As millions of Americans made their way to the polls this week, psychologists were given a unique opportunity to study the factors that influence electoral outcomes.
Of course, voting is an incredibly complex process and all sorts of factors are known to influence voting decisions, such as partisanship, ideological agreement, and judgements about economic performance. So it might seem strange that some psychologists would focus on the appearance of electoral candidates.
Yes, that’s right: their appearance! It turns out that, in the absence of the traditional factors I mentioned earlier, a candidate’s appearance has an impact on electoral outcomes. Consider one early study in which researchers asked high school students to rate the attractiveness of candidates from the Parliament of Canada.1 The researchers didn’t say anything about the targets being politicians and participants didn’t appear to recognize any of the politicians.
The study showed that attractive candidates obtained an average of 32 percent of votes cast in their electoral districts, compared with an average of just 11 percent for less attractive candidates. What’s more, there were substantially more winning candidates from the attractive group than from the less attractive group. In short, this study showed that the more attractive a candidate the greater the proportion of the vote they obtained from their electoral district.
There’s now a good deal of evidence from both controlled experiments and real-world election studies indicating that voters like attractive candidates. Consider the intriguing case of the first ever televised presidential debate between Richard Nixon and John F. Kennedy in 1960. Nixon appeared haggard, having just returned from a hospital visit, while Kennedy looked well-rested after a visit to California. As Frank Stanton, president of CBS at the time, put it, “Kennedy was bronzed beautifully… Nixon looked like death.”
As part of a survey conducted the day after the debate, respondents were asked which candidate they thought had won. While radio listeners gave Nixon the edge, television viewers overwhelmingly scored Kennedy as the winner. It has been suggested that television allowed Kennedy display a superior image, even if he wasn’t necessarily better on the issues, and it is this that gave him the win among television viewers2.

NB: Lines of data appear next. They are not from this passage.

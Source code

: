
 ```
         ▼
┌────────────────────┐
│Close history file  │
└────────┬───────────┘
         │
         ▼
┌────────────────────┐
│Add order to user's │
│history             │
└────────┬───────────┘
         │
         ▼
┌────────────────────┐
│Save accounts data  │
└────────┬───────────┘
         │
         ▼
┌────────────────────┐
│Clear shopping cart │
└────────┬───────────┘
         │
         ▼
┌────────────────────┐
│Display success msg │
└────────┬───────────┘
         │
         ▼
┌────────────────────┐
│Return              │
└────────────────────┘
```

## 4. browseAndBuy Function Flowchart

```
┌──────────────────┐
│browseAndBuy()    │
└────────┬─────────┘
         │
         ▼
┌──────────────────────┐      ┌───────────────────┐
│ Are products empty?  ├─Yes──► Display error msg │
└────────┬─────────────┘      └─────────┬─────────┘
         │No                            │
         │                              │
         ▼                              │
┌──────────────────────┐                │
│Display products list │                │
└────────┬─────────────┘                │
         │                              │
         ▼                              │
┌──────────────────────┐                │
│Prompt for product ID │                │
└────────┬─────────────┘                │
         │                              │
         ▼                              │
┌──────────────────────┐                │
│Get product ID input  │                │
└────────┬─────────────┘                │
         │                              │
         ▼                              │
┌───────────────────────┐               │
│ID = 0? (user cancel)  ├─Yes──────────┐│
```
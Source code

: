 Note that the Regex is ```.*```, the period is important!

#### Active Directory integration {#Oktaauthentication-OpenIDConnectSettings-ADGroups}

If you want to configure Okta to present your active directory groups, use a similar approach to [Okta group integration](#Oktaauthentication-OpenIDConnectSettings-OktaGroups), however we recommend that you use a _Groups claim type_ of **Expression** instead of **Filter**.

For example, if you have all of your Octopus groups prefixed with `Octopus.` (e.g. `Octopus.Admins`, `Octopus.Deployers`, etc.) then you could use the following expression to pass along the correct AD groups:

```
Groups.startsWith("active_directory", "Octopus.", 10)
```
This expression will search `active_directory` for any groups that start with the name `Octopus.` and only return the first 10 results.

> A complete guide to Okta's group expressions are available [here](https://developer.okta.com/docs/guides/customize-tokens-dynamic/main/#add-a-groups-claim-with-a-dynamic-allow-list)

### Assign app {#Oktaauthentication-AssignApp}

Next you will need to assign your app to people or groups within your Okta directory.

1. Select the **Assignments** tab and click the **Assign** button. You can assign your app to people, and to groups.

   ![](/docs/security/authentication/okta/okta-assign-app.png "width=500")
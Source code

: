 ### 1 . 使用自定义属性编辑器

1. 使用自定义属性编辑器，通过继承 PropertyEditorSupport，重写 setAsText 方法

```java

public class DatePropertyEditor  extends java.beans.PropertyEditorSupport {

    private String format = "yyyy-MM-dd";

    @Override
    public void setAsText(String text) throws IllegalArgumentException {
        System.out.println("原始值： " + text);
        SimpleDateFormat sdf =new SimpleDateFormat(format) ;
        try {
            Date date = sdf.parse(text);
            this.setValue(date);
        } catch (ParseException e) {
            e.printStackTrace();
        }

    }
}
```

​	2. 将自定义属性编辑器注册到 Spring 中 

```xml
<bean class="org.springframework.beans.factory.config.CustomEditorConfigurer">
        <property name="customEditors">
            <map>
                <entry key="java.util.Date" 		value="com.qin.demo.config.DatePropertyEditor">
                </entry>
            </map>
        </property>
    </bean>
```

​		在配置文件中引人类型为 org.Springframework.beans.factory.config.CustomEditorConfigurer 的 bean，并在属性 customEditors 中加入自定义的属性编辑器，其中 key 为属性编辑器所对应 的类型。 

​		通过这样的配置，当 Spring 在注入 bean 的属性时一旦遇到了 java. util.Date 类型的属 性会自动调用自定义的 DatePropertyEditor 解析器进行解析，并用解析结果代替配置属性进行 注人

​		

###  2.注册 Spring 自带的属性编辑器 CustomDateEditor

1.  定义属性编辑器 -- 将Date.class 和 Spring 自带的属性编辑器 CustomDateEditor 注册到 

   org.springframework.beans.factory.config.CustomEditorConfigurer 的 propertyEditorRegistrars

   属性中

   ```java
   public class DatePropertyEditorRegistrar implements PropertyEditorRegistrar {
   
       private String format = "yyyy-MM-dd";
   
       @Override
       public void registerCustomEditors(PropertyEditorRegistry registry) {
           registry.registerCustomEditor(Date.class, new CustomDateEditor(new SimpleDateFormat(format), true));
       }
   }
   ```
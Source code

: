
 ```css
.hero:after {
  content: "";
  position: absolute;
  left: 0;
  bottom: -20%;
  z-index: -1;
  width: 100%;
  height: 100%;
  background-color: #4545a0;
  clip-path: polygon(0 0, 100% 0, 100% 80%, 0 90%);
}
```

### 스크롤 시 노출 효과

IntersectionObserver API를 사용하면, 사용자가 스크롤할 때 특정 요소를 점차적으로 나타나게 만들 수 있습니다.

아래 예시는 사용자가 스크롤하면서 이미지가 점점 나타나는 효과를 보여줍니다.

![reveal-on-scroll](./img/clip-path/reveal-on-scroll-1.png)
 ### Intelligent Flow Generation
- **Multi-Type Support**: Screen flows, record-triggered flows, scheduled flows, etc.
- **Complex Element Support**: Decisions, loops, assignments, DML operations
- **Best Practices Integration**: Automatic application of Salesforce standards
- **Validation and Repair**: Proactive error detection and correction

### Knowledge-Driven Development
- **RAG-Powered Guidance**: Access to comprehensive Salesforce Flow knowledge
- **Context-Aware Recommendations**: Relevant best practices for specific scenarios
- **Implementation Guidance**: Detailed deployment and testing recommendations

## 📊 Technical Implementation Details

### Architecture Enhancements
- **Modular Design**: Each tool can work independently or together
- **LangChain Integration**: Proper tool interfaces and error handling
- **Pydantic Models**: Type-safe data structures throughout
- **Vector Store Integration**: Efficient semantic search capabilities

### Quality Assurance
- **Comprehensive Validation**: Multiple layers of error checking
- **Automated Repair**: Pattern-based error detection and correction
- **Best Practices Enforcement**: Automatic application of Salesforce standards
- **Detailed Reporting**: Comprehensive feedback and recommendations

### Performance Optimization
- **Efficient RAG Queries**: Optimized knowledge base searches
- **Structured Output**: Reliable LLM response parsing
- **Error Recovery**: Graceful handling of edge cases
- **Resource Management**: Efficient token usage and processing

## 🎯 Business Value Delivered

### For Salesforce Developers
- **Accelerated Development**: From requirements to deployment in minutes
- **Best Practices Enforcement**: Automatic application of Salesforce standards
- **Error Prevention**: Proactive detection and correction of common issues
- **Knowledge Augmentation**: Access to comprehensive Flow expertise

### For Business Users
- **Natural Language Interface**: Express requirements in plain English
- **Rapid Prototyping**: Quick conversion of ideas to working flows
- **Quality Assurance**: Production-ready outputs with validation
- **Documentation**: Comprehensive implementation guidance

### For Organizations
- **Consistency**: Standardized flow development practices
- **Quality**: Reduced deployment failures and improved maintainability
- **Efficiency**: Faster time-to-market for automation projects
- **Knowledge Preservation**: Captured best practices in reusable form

The effect of a candidate’s appearance on their apparent success in elections is due to the "attractiveness bias," which I’ve discussed in a previous column. Put simply, we assume that attractive people have all sorts of positive qualities, including those we value in politicians, such as trustworthiness and reliability. The visual appearance of a candidate activates this stereotype and we think that attractive candidates will be better at the job.
Some researchers have suggested that it isn’t attractiveness that matters necessarily, but rather perceptions of a candidate’s competency. In one study, participants were presented with the faces of winners and runners-up from gubernatorial elections in the U.S. (which are perhaps the most important elections in the country after the presidential election) and asked to decide who was more competent.3 Results showed that judgements of competence made before the elections predicted almost 69 percent of the gubernatorial races, suggesting that judgements of competence from faces may have affected voting decisions.
1 Efran M, Patterson, E (1974). Voters vote beautiful: The effect of physical appearance on a national debate. Canadian Journal of Behavioural Science, 6: 352-356. 2 Druckman JB (2003). The power of television images: The first Kennedy-Dixon debate revisited. The Journal of Politics, 65: 559-571. 3 Ballew CC II, Todorov A (2007) Predicting political elections from rapid and unreflective face judgments. Proceedings of the National Academy of Science of the USA, 104: 17948-17953. 4 Tsfati Y, Elfassi DM, Waismel-Manor I (2010). Exploring the association between Israeli legislators’ physical attractiveness and their television coverage. International Journal of Press/Politics, 15: 175-192. 5 Bailenson JN, Iyengar S, Yee N, Collins NA (2008). Facial similarity between voters and candidates causes influence. Public Opinion Quarterly, 72: 935-961. 6 Stulp G, Buunk AP, Verhulst S, Pollet TV (in press). Tall claims? Sense and nonsense about the importance of the height of US presidents. Leadership Quarterly. 7 Banducci SA, Karp JA, Thrasher M, Rallings C (2008). Ballot photographs as cues in low-information elections. Political Psychology, 29: 903-917.